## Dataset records
───

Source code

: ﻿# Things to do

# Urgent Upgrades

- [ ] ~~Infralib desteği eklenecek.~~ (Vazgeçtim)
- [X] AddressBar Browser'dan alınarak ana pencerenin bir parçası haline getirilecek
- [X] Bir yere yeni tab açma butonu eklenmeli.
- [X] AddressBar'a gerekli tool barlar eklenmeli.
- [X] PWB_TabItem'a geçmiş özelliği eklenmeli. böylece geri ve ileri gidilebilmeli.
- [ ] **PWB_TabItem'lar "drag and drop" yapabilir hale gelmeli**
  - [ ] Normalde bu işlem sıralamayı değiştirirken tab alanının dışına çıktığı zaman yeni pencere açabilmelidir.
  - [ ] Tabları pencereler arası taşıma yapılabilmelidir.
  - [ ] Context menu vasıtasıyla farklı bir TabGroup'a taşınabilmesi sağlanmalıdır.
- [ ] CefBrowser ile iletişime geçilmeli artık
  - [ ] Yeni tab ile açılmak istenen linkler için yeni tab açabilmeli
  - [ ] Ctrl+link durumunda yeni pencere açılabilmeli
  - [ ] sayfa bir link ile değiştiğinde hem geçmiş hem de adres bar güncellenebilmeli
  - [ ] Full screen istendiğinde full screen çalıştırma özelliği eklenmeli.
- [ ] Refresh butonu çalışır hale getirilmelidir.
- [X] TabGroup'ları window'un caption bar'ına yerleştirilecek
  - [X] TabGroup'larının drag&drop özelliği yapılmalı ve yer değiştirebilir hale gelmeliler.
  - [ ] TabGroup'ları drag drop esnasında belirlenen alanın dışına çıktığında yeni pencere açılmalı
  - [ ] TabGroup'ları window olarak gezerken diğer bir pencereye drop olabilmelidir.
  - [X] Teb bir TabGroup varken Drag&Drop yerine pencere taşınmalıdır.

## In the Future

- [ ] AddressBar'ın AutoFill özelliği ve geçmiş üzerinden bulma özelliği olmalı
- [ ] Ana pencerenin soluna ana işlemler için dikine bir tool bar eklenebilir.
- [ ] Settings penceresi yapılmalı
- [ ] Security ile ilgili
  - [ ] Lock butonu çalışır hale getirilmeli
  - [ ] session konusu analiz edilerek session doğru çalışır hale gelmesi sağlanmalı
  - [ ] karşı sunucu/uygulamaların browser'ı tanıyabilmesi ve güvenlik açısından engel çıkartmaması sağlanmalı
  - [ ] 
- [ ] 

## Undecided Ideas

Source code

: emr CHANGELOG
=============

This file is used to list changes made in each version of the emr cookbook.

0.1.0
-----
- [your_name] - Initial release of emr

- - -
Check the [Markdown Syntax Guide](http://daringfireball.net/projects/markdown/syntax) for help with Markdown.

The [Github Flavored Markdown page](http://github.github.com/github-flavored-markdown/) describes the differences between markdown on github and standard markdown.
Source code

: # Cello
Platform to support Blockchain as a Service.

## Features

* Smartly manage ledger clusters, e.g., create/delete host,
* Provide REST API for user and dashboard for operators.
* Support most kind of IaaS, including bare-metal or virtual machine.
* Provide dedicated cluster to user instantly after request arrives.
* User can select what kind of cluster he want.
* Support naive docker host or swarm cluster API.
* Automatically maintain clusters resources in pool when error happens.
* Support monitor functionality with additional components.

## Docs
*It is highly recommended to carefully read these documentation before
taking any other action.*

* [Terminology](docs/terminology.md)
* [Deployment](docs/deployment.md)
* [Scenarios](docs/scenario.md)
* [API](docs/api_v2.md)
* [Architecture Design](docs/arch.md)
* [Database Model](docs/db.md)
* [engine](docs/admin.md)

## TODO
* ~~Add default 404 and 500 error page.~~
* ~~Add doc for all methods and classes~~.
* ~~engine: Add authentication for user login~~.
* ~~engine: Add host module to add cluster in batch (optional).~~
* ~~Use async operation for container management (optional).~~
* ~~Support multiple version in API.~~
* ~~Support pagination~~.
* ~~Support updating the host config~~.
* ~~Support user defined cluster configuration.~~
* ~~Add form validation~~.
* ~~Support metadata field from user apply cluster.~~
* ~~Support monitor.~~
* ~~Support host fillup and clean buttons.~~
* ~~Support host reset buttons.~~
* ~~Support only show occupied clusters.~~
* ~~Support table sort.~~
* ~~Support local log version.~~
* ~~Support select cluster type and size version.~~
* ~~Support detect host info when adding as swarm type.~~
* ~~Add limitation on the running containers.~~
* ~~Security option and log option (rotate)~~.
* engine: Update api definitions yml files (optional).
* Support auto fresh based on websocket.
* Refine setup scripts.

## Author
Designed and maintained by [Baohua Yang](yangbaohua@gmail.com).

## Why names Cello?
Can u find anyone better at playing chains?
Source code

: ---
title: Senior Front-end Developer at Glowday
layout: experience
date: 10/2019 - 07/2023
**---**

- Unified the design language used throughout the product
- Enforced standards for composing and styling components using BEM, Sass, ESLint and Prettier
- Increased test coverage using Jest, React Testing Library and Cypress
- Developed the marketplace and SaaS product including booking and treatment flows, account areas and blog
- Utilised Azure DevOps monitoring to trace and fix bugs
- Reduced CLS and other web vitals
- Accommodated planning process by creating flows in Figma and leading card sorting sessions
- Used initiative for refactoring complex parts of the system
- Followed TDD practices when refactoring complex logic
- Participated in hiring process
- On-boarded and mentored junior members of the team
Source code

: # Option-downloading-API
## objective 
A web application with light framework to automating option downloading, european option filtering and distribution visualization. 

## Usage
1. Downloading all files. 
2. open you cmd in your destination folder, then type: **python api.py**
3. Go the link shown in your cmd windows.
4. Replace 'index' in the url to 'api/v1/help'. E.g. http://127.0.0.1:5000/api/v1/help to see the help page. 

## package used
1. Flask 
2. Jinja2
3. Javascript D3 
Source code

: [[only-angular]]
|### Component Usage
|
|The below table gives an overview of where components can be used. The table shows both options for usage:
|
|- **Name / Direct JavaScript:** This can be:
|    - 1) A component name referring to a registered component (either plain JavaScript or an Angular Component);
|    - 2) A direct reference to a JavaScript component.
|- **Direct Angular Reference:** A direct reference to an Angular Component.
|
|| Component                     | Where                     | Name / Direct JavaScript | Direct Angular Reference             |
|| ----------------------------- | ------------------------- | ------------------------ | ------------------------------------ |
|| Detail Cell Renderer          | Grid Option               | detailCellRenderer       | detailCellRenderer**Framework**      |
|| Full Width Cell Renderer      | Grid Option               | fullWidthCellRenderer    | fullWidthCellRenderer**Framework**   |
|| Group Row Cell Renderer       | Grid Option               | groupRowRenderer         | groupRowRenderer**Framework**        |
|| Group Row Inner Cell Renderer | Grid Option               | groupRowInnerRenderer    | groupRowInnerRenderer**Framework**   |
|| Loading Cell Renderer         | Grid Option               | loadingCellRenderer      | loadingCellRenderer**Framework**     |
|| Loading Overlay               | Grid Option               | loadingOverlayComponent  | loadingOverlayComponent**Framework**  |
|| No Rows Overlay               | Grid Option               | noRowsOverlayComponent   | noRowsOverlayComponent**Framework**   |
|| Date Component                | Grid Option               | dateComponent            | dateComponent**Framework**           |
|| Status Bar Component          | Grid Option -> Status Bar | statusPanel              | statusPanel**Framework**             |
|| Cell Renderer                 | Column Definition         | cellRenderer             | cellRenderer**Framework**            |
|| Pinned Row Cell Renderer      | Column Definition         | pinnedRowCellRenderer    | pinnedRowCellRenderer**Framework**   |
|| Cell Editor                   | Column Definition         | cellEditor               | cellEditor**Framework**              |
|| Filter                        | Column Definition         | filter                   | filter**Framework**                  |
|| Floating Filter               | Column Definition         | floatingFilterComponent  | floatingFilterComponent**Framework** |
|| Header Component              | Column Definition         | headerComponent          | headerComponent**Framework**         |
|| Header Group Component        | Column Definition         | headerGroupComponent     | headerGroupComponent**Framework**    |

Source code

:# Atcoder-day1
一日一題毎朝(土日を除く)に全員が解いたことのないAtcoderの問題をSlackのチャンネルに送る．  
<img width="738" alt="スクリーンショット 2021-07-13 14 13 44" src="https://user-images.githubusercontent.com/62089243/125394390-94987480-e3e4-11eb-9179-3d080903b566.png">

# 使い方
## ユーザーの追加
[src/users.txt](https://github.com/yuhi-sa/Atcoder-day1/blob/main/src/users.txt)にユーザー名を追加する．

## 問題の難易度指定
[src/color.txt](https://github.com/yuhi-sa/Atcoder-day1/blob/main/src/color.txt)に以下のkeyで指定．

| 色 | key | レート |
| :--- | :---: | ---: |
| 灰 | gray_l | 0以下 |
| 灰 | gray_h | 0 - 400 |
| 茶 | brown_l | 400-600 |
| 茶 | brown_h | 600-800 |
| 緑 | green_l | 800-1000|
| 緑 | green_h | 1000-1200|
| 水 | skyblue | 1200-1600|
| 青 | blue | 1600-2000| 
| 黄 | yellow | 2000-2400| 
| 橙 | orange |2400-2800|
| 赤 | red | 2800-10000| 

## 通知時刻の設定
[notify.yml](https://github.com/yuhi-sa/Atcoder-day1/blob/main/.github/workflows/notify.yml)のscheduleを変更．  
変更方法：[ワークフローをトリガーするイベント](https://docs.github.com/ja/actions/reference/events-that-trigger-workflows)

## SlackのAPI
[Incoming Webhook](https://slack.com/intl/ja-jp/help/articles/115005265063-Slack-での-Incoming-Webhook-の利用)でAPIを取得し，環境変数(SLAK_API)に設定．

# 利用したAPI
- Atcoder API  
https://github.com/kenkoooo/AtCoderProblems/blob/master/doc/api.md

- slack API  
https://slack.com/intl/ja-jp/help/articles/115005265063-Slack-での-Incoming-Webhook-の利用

───

## WHAT THE TASK ASKS
Working from the records above, write out verbatim only the lines from the line containing "- Reduced CLS and other web vitals" through the line containing "A web application".

## EXERCISE OUTPUT
- Reduced CLS and other web vitals
- Accommodated planning process by creating flows in Figma and leading card sorting sessions
- Used initiative for refactoring complex parts of the system
- Followed TDD practices when refactoring complex logic
- Participated in hiring process
- On-boarded and mentored junior members of the team
Source code

: # Option-downloading-API
## objective 
A web application with light framework to automating option downloading, european option filtering and distribution visualization. 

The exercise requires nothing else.